> _YOUR GOAL_
Print the listing below exactly, minus its pictures.
(INFORMATION GIVEN Opens)
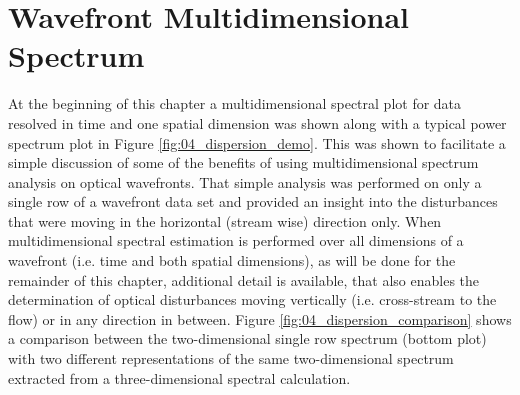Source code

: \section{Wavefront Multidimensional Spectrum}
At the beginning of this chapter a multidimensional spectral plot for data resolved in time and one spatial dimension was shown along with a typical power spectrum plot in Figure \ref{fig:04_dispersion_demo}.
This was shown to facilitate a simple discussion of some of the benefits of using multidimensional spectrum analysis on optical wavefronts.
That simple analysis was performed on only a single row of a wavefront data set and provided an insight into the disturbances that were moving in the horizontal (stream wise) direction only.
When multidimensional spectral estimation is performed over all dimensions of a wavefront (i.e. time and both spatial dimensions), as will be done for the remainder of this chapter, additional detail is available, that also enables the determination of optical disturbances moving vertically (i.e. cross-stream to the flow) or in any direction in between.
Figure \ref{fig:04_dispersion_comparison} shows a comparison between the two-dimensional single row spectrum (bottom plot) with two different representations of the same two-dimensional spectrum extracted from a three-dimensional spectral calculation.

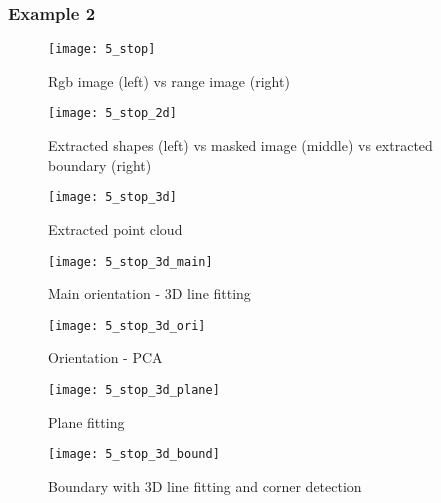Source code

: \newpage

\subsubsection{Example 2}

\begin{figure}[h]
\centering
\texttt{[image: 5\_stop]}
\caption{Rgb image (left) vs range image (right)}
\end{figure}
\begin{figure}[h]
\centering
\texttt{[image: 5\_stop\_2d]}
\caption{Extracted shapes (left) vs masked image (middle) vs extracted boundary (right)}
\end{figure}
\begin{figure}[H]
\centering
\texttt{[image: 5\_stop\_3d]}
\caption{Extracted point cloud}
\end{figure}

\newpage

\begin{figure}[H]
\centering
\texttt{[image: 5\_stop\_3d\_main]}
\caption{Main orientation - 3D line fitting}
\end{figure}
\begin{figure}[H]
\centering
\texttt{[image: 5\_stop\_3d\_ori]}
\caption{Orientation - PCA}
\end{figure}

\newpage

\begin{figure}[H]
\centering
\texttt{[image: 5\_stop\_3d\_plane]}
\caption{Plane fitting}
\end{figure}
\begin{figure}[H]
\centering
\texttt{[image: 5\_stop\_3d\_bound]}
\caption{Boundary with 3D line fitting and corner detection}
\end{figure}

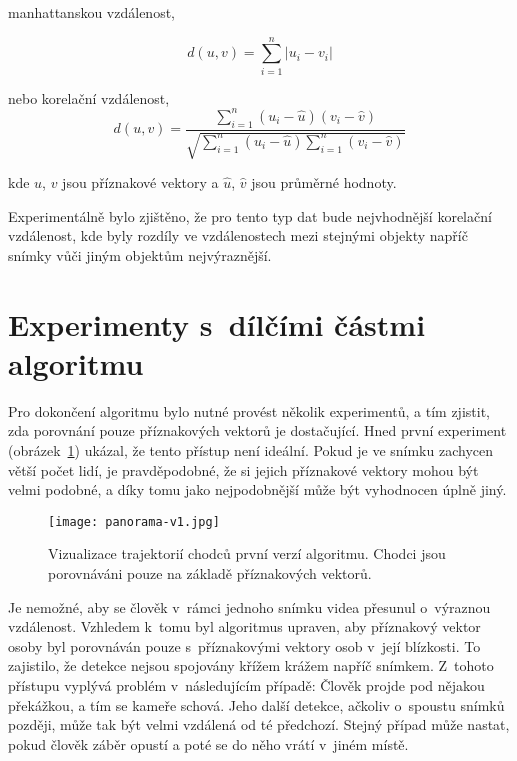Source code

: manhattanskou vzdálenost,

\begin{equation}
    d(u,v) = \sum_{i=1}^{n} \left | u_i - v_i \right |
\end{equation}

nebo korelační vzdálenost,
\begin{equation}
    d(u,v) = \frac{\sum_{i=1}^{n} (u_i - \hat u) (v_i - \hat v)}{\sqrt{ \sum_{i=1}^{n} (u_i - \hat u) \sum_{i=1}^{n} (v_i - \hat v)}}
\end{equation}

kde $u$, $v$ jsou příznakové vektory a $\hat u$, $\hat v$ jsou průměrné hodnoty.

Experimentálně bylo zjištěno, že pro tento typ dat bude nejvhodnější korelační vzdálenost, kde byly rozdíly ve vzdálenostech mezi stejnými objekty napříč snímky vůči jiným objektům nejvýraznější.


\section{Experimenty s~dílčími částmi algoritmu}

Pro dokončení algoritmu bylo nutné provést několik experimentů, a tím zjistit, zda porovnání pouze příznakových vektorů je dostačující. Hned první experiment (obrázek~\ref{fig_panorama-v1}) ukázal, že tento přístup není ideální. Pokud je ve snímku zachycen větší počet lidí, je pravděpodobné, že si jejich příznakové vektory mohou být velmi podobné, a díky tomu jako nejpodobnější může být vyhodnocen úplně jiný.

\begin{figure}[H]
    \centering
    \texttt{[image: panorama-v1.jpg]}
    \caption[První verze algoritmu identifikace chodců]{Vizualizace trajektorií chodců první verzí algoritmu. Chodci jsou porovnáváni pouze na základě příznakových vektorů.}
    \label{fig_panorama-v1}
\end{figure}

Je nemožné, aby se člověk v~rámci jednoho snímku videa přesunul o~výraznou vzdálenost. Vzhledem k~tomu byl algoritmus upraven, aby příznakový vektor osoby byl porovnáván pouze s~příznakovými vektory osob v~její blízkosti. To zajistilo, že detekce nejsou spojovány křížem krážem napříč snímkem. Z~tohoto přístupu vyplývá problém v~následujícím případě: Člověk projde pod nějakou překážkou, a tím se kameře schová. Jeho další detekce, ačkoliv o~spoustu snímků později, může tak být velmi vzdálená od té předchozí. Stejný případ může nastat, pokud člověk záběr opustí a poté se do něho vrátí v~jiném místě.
(INFORMATION GIVEN Closes)
> _SOLUTION BELOW_
Source code

: \section{Wavefront Multidimensional Spectrum}
At the beginning of this chapter a multidimensional spectral plot for data resolved in time and one spatial dimension was shown along with a typical power spectrum plot in Figure \ref{fig:04_dispersion_demo}.
This was shown to facilitate a simple discussion of some of the benefits of using multidimensional spectrum analysis on optical wavefronts.
That simple analysis was performed on only a single row of a wavefront data set and provided an insight into the disturbances that were moving in the horizontal (stream wise) direction only.
When multidimensional spectral estimation is performed over all dimensions of a wavefront (i.e. time and both spatial dimensions), as will be done for the remainder of this chapter, additional detail is available, that also enables the determination of optical disturbances moving vertically (i.e. cross-stream to the flow) or in any direction in between.
Figure \ref{fig:04_dispersion_comparison} shows a comparison between the two-dimensional single row spectrum (bottom plot) with two different representations of the same two-dimensional spectrum extracted from a three-dimensional spectral calculation.

Source code

: \newpage

\subsubsection{Example 2}

\begin{figure}[h]
\centering
\texttt{[image: 5\_stop]}
\caption{Rgb image (left) vs range image (right)}
\end{figure}
\begin{figure}[h]
\centering
\texttt{[image: 5\_stop\_2d]}
\caption{Extracted shapes (left) vs masked image (middle) vs extracted boundary (right)}
\end{figure}
\begin{figure}[H]
\centering
\texttt{[image: 5\_stop\_3d]}
\caption{Extracted point cloud}
\end{figure}

\newpage

\begin{figure}[H]
\centering
\texttt{[image: 5\_stop\_3d\_main]}
\caption{Main orientation - 3D line fitting}
\end{figure}
\begin{figure}[H]
\centering
\texttt{[image: 5\_stop\_3d\_ori]}
\caption{Orientation - PCA}
\end{figure}

\newpage

\begin{figure}[H]
\centering
\texttt{[image: 5\_stop\_3d\_plane]}
\caption{Plane fitting}
\end{figure}
\begin{figure}[H]
\centering
\texttt{[image: 5\_stop\_3d\_bound]}
\caption{Boundary with 3D line fitting and corner detection}
\end{figure}

Source code

: manhattanskou vzdálenost,

\begin{equation}
    d(u,v) = \sum_{i=1}^{n} \left | u_i - v_i \right |
\end{equation}

nebo korelační vzdálenost,
\begin{equation}
    d(u,v) = \frac{\sum_{i=1}^{n} (u_i - \hat u) (v_i - \hat v)}{\sqrt{ \sum_{i=1}^{n} (u_i - \hat u) \sum_{i=1}^{n} (v_i - \hat v)}}
\end{equation}

kde $u$, $v$ jsou příznakové vektory a $\hat u$, $\hat v$ jsou průměrné hodnoty.

Experimentálně bylo zjištěno, že pro tento typ dat bude nejvhodnější korelační vzdálenost, kde byly rozdíly ve vzdálenostech mezi stejnými objekty napříč snímky vůči jiným objektům nejvýraznější.


\section{Experimenty s~dílčími částmi algoritmu}

Pro dokončení algoritmu bylo nutné provést několik experimentů, a tím zjistit, zda porovnání pouze příznakových vektorů je dostačující. Hned první experiment (obrázek~\ref{fig_panorama-v1}) ukázal, že tento přístup není ideální. Pokud je ve snímku zachycen větší počet lidí, je pravděpodobné, že si jejich příznakové vektory mohou být velmi podobné, a díky tomu jako nejpodobnější může být vyhodnocen úplně jiný.

\begin{figure}[H]
    \centering
    \texttt{[image: panorama-v1.jpg]}
    \caption[První verze algoritmu identifikace chodců]{Vizualizace trajektorií chodců první verzí algoritmu. Chodci jsou porovnáváni pouze na základě příznakových vektorů.}
    \label{fig_panorama-v1}
\end{figure}

Je nemožné, aby se člověk v~rámci jednoho snímku videa přesunul o~výraznou vzdálenost. Vzhledem k~tomu byl algoritmus upraven, aby příznakový vektor osoby byl porovnáván pouze s~příznakovými vektory osob v~její blízkosti. To zajistilo, že detekce nejsou spojovány křížem krážem napříč snímkem. Z~tohoto přístupu vyplývá problém v~následujícím případě: Člověk projde pod nějakou překážkou, a tím se kameře schová. Jeho další detekce, ačkoliv o~spoustu snímků později, může tak být velmi vzdálená od té předchozí. Stejný případ může nastat, pokud člověk záběr opustí a poté se do něho vrátí v~jiném místě.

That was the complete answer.